Mechanical Anisotropy of Injection-Molded PP/PS Polymer Blends and Correlation with Morphology

The molecular orientation formed by melt-forming processes depends strongly on the flow direction. Quantifying this anisotropy, which is more pronounced in polymer blends, is important for assessing the mechanical properties of thermoplastic molded products. For injection-molded polymer blends, this study used short-beam shear testing to evaluate the mechanical anisotropy as a stress concentration factor, and clarified the correlation between the evaluation results and the phase structure. Furthermore, because only shear yielding occurs with short-beam shear testing, the yielding conditions related to uniaxial tensile loading were identified by comparing the results with those of three-point bending tests.

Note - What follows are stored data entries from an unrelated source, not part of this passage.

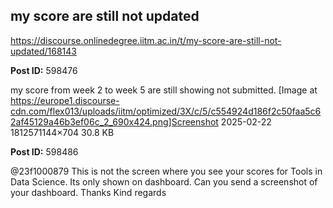 ## my score are still not updated
https://discourse.onlinedegree.iitm.ac.in/t/my-score-are-still-not-updated/168143


**Post ID:** 598476

my score from week 2 to week 5 are still showing not submitted.
[Image at https://europe1.discourse-cdn.com/flex013/uploads/iitm/optimized/3X/c/5/c554924d186f2c50faa5c62af45129a46b3ef06c_2_690x424.png]Screenshot 2025-02-22 1812571144×704 30.8 KB

**Post ID:** 598486

@23f1000879 This is not the screen where you see your scores for Tools in Data Science. Its only shown on dashboard. Can you send a screenshot of your dashboard. Thanks
Kind regards
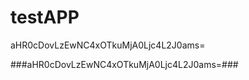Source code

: # testAPP

<bady>aHR0cDovLzEwNC4xOTkuMjA0Ljc4L2J0ams=<bady>

###aHR0cDovLzEwNC4xOTkuMjA0Ljc4L2J0ams=###

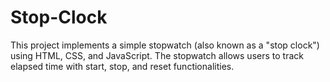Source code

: # Stop-Clock
This project implements a simple stopwatch (also known as a "stop clock") using HTML, CSS, and JavaScript. The stopwatch allows users to track elapsed time with start, stop, and reset functionalities.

For continuous-phase PP, the phase structure formed a sea-island structure. The yield condition under uniaxial tensile loading was interface debonding. For continuous-phase PS, the phase structure was dispersed and elongated in the flow direction. The addition of styrene-ethylene-butadiene-styrene (SEBS) altered this structure. The yielding condition under uniaxial tensile loading was shear yielding. The aspect ratio of the dispersed phase was found to correlate with the stress concentration factor. When the PP forming the sea-island structure was of continuous phase, the log-complex law was sufficient to explain the shear yield initiation stress without consideration of the interfacial interaction stress.

Automated summary

The molecular orientation formed during melt-forming processes is strongly influenced by the flow direction. Quantifying this anisotropy, especially in polymer blends, is crucial for evaluating the mechanical properties of thermoplastic molded products. This study used short-beam shear testing to assess mechanical anisotropy as a stress concentration factor and established a correlation between the evaluation results and phase structure. Additionally, the study identified the yielding conditions related to uniaxial tensile loading by comparing the results with those of three-point bending tests.